→ Collected data

======

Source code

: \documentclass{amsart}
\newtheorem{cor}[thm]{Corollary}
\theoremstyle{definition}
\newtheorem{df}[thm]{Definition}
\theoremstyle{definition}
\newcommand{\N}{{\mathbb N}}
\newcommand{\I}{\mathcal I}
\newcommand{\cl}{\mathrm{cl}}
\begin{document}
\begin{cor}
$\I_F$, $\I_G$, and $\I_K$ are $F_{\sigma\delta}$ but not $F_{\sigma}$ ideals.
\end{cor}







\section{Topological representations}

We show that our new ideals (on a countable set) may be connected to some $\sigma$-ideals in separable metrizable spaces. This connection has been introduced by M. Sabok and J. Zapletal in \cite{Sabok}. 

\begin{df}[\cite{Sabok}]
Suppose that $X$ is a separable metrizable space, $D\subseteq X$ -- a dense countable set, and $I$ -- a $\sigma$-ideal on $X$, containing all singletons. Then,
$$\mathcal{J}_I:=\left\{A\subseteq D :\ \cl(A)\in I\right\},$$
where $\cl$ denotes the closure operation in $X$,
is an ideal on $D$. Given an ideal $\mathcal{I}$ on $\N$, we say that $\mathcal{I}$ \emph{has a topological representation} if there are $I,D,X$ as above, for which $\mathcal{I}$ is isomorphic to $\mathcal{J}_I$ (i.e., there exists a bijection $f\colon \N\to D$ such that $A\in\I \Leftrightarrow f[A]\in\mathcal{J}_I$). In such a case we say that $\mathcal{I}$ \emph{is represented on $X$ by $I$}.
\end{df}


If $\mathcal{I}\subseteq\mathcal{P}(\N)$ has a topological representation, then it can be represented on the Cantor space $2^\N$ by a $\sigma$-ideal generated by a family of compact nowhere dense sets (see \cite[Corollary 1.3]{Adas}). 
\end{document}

======

→ TASK
You are asked to transcribe all of the data above exactly.

→ ANSWER FOR THIS EXERCISE
Source code

: \documentclass{amsart}
\newtheorem{cor}[thm]{Corollary}
\theoremstyle{definition}
\newtheorem{df}[thm]{Definition}
\theoremstyle{definition}
\newcommand{\N}{{\mathbb N}}
\newcommand{\I}{\mathcal I}
\newcommand{\cl}{\mathrm{cl}}
\begin{document}
\begin{cor}
$\I_F$, $\I_G$, and $\I_K$ are $F_{\sigma\delta}$ but not $F_{\sigma}$ ideals.
\end{cor}







\section{Topological representations}

We show that our new ideals (on a countable set) may be connected to some $\sigma$-ideals in separable metrizable spaces. This connection has been introduced by M. Sabok and J. Zapletal in \cite{Sabok}. 

\begin{df}[\cite{Sabok}]
Suppose that $X$ is a separable metrizable space, $D\subseteq X$ -- a dense countable set, and $I$ -- a $\sigma$-ideal on $X$, containing all singletons. Then,
$$\mathcal{J}_I:=\left\{A\subseteq D :\ \cl(A)\in I\right\},$$
where $\cl$ denotes the closure operation in $X$,
is an ideal on $D$. Given an ideal $\mathcal{I}$ on $\N$, we say that $\mathcal{I}$ \emph{has a topological representation} if there are $I,D,X$ as above, for which $\mathcal{I}$ is isomorphic to $\mathcal{J}_I$ (i.e., there exists a bijection $f\colon \N\to D$ such that $A\in\I \Leftrightarrow f[A]\in\mathcal{J}_I$). In such a case we say that $\mathcal{I}$ \emph{is represented on $X$ by $I$}.
\end{df}


If $\mathcal{I}\subseteq\mathcal{P}(\N)$ has a topological representation, then it can be represented on the Cantor space $2^\N$ by a $\sigma$-ideal generated by a family of compact nowhere dense sets (see \cite[Corollary 1.3]{Adas}). 
\end{document}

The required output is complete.